[Start of Attachment]

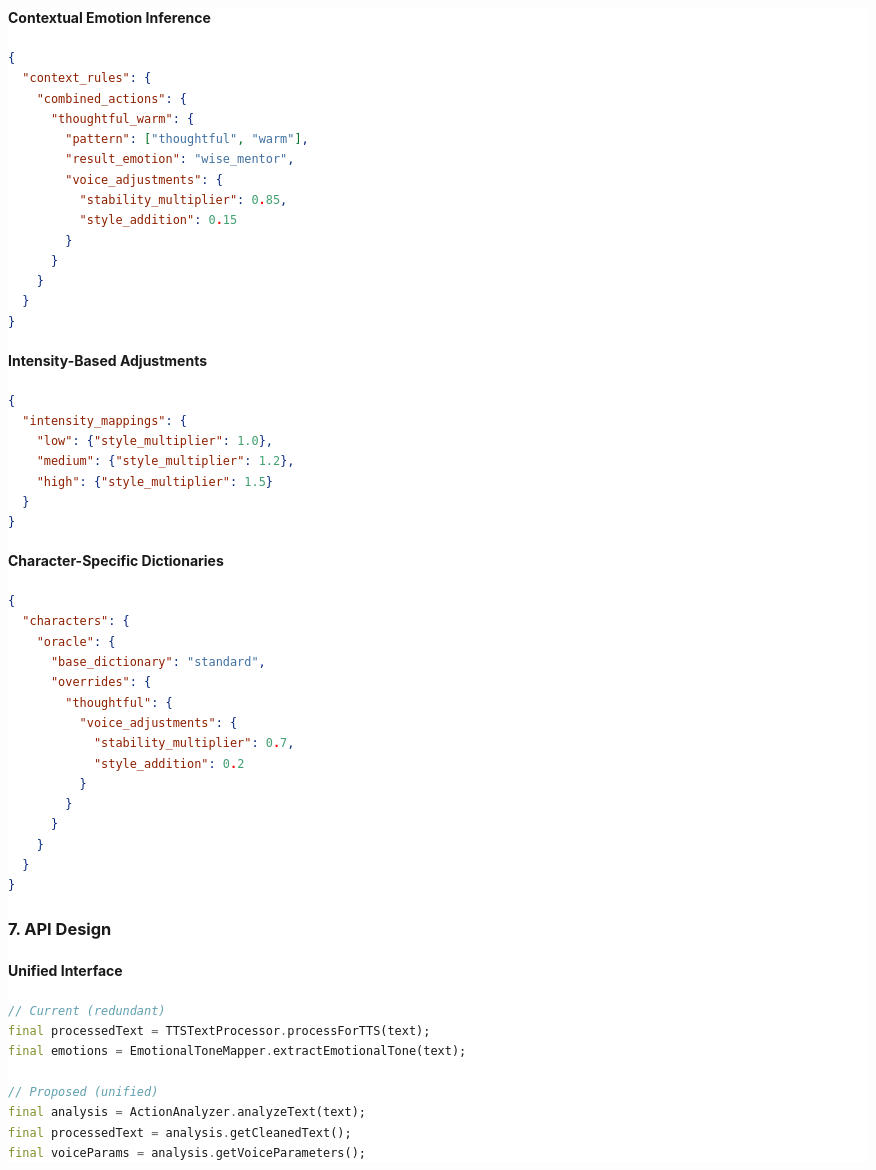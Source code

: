 #### Contextual Emotion Inference
```json
{
  "context_rules": {
    "combined_actions": {
      "thoughtful_warm": {
        "pattern": ["thoughtful", "warm"],
        "result_emotion": "wise_mentor",
        "voice_adjustments": {
          "stability_multiplier": 0.85,
          "style_addition": 0.15
        }
      }
    }
  }
}
```

#### Intensity-Based Adjustments
```json
{
  "intensity_mappings": {
    "low": {"style_multiplier": 1.0},
    "medium": {"style_multiplier": 1.2}, 
    "high": {"style_multiplier": 1.5}
  }
}
```

#### Character-Specific Dictionaries
```json
{
  "characters": {
    "oracle": {
      "base_dictionary": "standard",
      "overrides": {
        "thoughtful": {
          "voice_adjustments": {
            "stability_multiplier": 0.7,
            "style_addition": 0.2
          }
        }
      }
    }
  }
}
```

### 7. API Design

#### Unified Interface
```dart
// Current (redundant)
final processedText = TTSTextProcessor.processForTTS(text);
final emotions = EmotionalToneMapper.extractEmotionalTone(text);

// Proposed (unified)
final analysis = ActionAnalyzer.analyzeText(text);
final processedText = analysis.getCleanedText();
final voiceParams = analysis.getVoiceParameters();
```
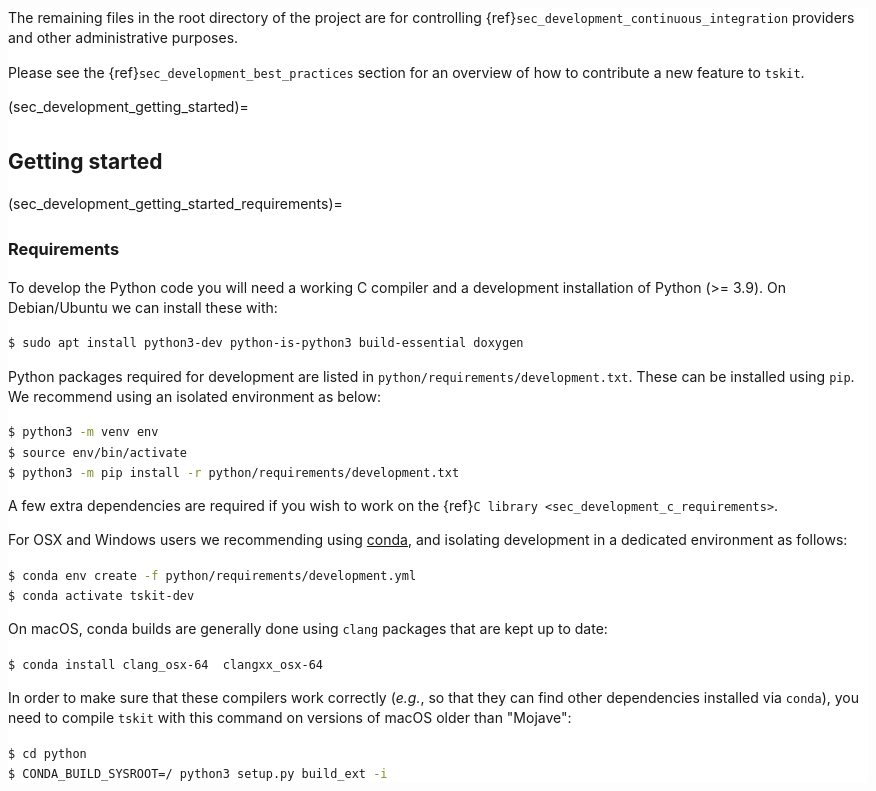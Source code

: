 The remaining files in the root directory of the project are for
controlling {ref}`sec_development_continuous_integration` providers
and other administrative purposes.

Please see the {ref}`sec_development_best_practices` section for
an overview of how to contribute a new feature to `tskit`.

(sec_development_getting_started)=


## Getting started

(sec_development_getting_started_requirements)=


### Requirements

To develop the Python code you will need a working C compiler and a
development installation of Python (>= 3.9). On Debian/Ubuntu we can install these
with:

```bash
$ sudo apt install python3-dev python-is-python3 build-essential doxygen
```

Python packages required for development are listed in `python/requirements/development.txt`.
These can be installed using `pip`. We recommend using an isolated environment as below:

```bash
$ python3 -m venv env
$ source env/bin/activate
$ python3 -m pip install -r python/requirements/development.txt
```

A few extra dependencies are required if you wish to work on the
{ref}`C library <sec_development_c_requirements>`.

For OSX and Windows users we recommending using
[conda](https://docs.conda.io/projects/conda/en/latest/),
and isolating development in a dedicated environment as follows:

```bash
$ conda env create -f python/requirements/development.yml
$ conda activate tskit-dev
```

On macOS, conda builds are generally done using `clang` packages that are kept up to date:

```bash
$ conda install clang_osx-64  clangxx_osx-64
```

In order to make sure that these compilers work correctly (*e.g.*, so that they can find
other dependencies installed via `conda`), you need to compile `tskit` with this command
on versions of macOS older than "Mojave":

```bash
$ cd python
$ CONDA_BUILD_SYSROOT=/ python3 setup.py build_ext -i
```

[End of Attachment]

What to do> Using the material above, filter for lines holding "with" and copy each one.

Exercise solution>
with:
other dependencies installed via `conda`), you need to compile `tskit` with this command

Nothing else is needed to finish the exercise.